A todos los asesores de imagen, por ejemplo a los del presidente del Gobierno, Pedro Sánchez, les ha dado por pedir humildad cuando no parece que tengan muy claro el concepto. La humildad es la verdad, aseguraba Teresa de Jesús, pero como la verdad es también un concepto difícil, mejor concretar la humildad en formas más expresivas e identificadoras de su contrario, el orgullo.
Veamos, las actitudes que identifican a un soberbio son la susceptibilidad y el resentimiento. En cuanto vean a una persona grave, consciente de su dignidad y de los que consideran que el único remedio contra el rencor es la amnesia, no lo duden, están ante un soberbio de tomo y lomo.
Las otras señales de orgullo manifiesto también son válidas pero no resultan relevantes. Hablo de prepotencia, vanidad, altanería… hermanas pequeñas del orgullo. Pero el resentimiento y la susceptibilidad son los hermanos mayores.
Más confusiones socio-culturales del momento presente. Lo decía un pastor de almas -valoren su testimonio, quedan pocos-: “como no tienen fe, tienen, supersticiones”. Es decir, como no creen en el Espíritu, creen en el espiritismo… y confunden lo uno con lo otro. Está de moda, en las formas más variadas, la superchería y en ocasiones toma forma de ciencia o tecnología: yoga, neurociencia, etc.
Y todo esto viene a confirmar la sentencia de Chesterton: cuando no se cree en Dios se cree en cualquier cosa. Por ejemplo, en la creencia más irracional e idiota de todas: en uno mismo.
Una cosa es ser humilde y otra ser humildico. Una cosa es ser mísero y otra ser miserable, una cosa es ser pobre y otra ser pobre de espíritu, es decir, humilde, una cosa es ser manso y otra ser mezquino
Más confusiones socio-político-culturales: una cosa es ser humilde y otra ser humildico. Una cosa es ser mísero y otra ser miserable, una cosa es ser pobre y otra ser pobre de espíritu, es decir, humilde, una cosa es manso y otra ser cobarde, una cosa es ser valiente y otra ser mezquino.
Pero el equívoco más peligroso del momento presente radica, en mi opinión, en los llamados delitos de odio, la estrella política del momento y el más peligroso invento del siglo XXI.
La confusión sobre los delitos de odio, penados en España con penas de hasta cuatro años de cárcel, puede resolverse con la máxima agustiniana: odiar al pecado y amar al pecador.
Porque claro, odiar al pecado no es odiar al pecador, más bien al contrario.

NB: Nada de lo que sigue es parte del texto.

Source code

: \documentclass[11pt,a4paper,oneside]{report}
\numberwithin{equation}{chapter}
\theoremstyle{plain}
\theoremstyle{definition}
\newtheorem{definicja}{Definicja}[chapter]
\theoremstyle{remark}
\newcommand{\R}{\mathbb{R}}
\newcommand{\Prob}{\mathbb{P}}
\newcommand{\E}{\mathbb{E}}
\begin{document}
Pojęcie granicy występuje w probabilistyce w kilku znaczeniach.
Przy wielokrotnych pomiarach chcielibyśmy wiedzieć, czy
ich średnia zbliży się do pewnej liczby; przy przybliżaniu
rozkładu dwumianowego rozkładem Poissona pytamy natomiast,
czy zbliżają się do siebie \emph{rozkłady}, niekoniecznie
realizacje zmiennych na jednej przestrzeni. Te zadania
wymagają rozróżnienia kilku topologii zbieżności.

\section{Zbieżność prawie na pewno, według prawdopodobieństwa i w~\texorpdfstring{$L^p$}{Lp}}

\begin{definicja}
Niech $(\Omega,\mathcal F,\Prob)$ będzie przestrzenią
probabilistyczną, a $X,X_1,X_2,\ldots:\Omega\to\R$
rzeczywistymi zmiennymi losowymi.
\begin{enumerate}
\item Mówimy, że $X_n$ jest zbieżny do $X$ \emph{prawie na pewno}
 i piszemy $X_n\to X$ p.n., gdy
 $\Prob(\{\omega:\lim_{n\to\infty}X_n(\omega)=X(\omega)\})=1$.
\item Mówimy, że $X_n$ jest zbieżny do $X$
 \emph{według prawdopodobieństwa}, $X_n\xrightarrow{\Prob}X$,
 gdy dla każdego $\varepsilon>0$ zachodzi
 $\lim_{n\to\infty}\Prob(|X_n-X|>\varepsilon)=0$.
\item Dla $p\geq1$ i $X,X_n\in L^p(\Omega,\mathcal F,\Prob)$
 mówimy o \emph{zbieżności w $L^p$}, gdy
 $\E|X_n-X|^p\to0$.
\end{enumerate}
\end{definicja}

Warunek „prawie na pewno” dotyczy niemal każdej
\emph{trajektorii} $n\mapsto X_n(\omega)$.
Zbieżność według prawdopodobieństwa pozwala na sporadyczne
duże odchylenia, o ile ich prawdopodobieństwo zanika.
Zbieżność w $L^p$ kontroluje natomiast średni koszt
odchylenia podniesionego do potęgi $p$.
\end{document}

Del mismo modo, condenar la pobreza no es condenar al pobre, condenar la enfermedad es lo opuesto a condenar al enfermo, perseguir la ignorancia es todo lo contrario de perseguir al ignorante.
Según el Código Penal te pueden caer cuatro años de cárcel por criticar al feminismo o a la homosexualidad. Sí, porque cualquier discrepancia con el feminismo se interpreta como odio a la mujer y cualquier discrepancia con la homosexualidad se interpreta como odio al homosexual.
Si a eso le añaden el pequeño detalle de que en materia de delitos de odio es el acusado quien debe demostrar su inocencia, es decir, que no odia, comprenderán por qué la susceptibilidad sobre lo políticamente correcto puede llevar a un buen ciudadano a prisión y a millones de buenos, regulares o malos ciudadanos, a colocarse una mordaza: no hablar para no comprometerse.